From Auckland to Zurich, airlines crisscross the globe daily. Their pilots, like bus drivers or subway conductors, typically fly the same routes. Yet even if they’ve navigated these courses hundreds or thousands of times, no two trips are ever the same.

Cabin and cargo occupancies vary. Weather changes, often unpredictably. Even bird migration patterns can present challenges. Nor is every Boeing 777 or Airbus A380 the same, having flown different trips, experienced different environments and undergone separate maintenance. That leaves each plane with its own characteristics and quirks about which the pilot must be intimately aware.

Typically, pilots review all these particulars at their airline’s flight control center—an important yet tedious journey that begins well before take-off. Simply getting to these facilities within the airport, as well as reviewing the materials, can take up to 90 minutes before the crew heads for their gate. This all while toting luggage burdened with so many manuals, pilots’ bags felt more like heave-ons than carry-ons.

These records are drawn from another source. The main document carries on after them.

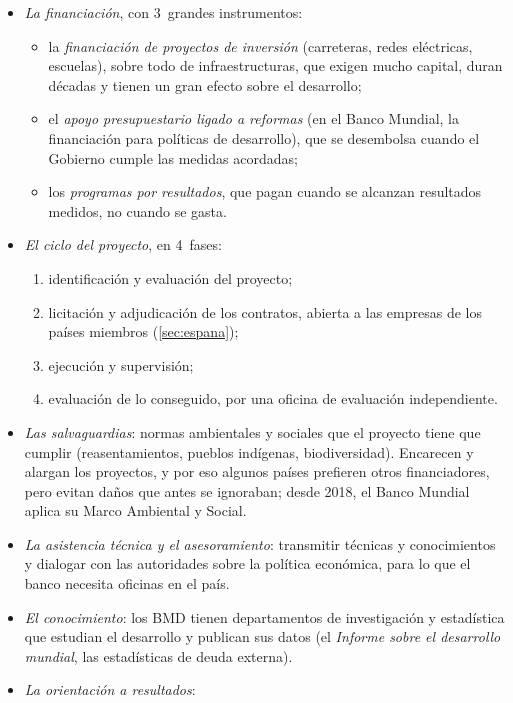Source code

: \documentclass[11pt]{article}
\begin{document}
\begin{itemize}
\item \emph{La financiación}, con 3~grandes instrumentos:
  \begin{itemize}
  \item la \emph{financiación de proyectos de inversión} (carreteras, redes eléctricas, escuelas), sobre todo de infraestructuras, que exigen mucho capital, duran décadas y tienen un gran efecto sobre el desarrollo;
  \item el \emph{apoyo presupuestario ligado a reformas} (en el Banco Mundial, la financiación para políticas de desarrollo), que se desembolsa cuando el Gobierno cumple las medidas acordadas;
  \item los \emph{programas por resultados}, que pagan cuando se alcanzan resultados medidos, no cuando se gasta.
  \end{itemize}
\item \emph{El ciclo del proyecto}, en 4~fases:
  \begin{enumerate}
  \item identificación y evaluación del proyecto;
  \item licitación y adjudicación de los contratos, abierta a las empresas de los países miembros (\ref{sec:espana});
  \item ejecución y supervisión;
  \item evaluación de lo conseguido, por una oficina de evaluación independiente.
  \end{enumerate}
\item \emph{Las salvaguardias}: normas ambientales y sociales que el proyecto tiene que cumplir (reasentamientos, pueblos indígenas, biodiversidad). Encarecen y alargan los proyectos, y por eso algunos países prefieren otros financiadores, pero evitan daños que antes se ignoraban; desde 2018, el Banco Mundial aplica su Marco Ambiental y Social\nocite{BM2017MarcoAmbiental}.
\item \emph{La asistencia técnica y el asesoramiento}: transmitir técnicas y conocimientos y dialogar con las autoridades sobre la política económica, para lo que el banco necesita oficinas en el país.
\item \emph{El conocimiento}: los BMD tienen departamentos de investigación y estadística que estudian el desarrollo y publican sus datos (el \emph{Informe sobre el desarrollo mundial}, las estadísticas de deuda externa).
\item \emph{La orientación a resultados}:
  \begin{itemize}

\end{itemize}
\end{itemize}
\end{document}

This preflight ritual could at times be a drain on the valuable time and energy of pilots and carriers, especially those on long-haul flights like the ones regularly operated by Singapore Airlines. (The company now boasts the longest non-stop route in the world: a nearly 19-hour, 8,285-mile flight from Newark to Singapore.)

Singapore Airlines was eager to digitize the preflight briefing to save their pilots the time and frustration of dealing with the existing system. Putting the materials onto tablet-based apps would enable pilots to prepare for their upcoming trips from the comfort of their home or hotel room, or even in the shuttle bus on the way to the airport. With the help of IBM and Apple’s MobileFirst for iOS platform, Singapore Airlines deployed a pair of apps in September 2017. These allow pilots to spend less time thumbing through manuals and calendars and focus on flying.

“If I had a solution where a pilot could obtain information for anything they had to do at any time, anywhere, at any place in the world, that would be the vision of these products,” Lorimer Yong, a management pilot with special duties for training at Singapore Airlines, said. “It’s really about having information at your fingertips.”

For the past 20-odd months, Yong has helped lead the effort to get iPads with IBM’s Fly Now and Roster apps into the hands of Singapore’s 2,600 pilots.

Fly Now has eased the burden for these pilots, often quite literally, since they previously had to lug as much as 50 pounds’ worth of manuals on a given flight to guide their decisions. Now, all that information is contained within a pilot’s iPad. And given how far and frequently Singapore and other carriers travel, many have predicted as much as seven-figure fuel savings annually from the reduced weight.

“A smooth and safe flight is always a top priority for airlines,” Dee Waddell, IBM’s global managing director for Travel & Transportation, said. “Today, we are seeing forward-thinking airlines like Singapore Airlines investing in digital technologies like MobileFirst for iOS.”

A Singapore 777 at the ready. (Photo: Singapore Airlines)

Even in today’s highly automated planes, pilots must be ready for every situation possible. At Singapore Airlines, pilots can now focus on that crucial work after reviewing the information in Fly Now, considering different flight paths, fuel levels and dozens of other factors from wherever is most convenient. Gone are the days of hurriedly hunting for the right page in one of their booklets or winding past slow-moving crowds at the airport after leaving the flight control center.

“A lot of the time pilots spent preparing has been trimmed off,” Yong said.

And in an industry where every second matters, these apps not only mean happier pilots but also better gate times and arrival scores—metrics that drive rankings and attract customers.

With time and convenience in mind, Singapore also deployed IBM’s Roster app to help pilots manage their schedules and communicate with one another for up to six weeks in advance. Yong said it was far easier to have this valuable information in the same place as the flight materials, and it made swapping shifts and other communications between crew more seamless.

“Pilots can now adjust their lifestyle around their duties,” Yong said. “They don’t have to log into web portals, as was the way before, which could be cumbersome.”

With more than 100 planes flying to more than 60 destinations around the world each day, cumbersome is never good. At Singapore Airlines, the paper is now down, wheels up.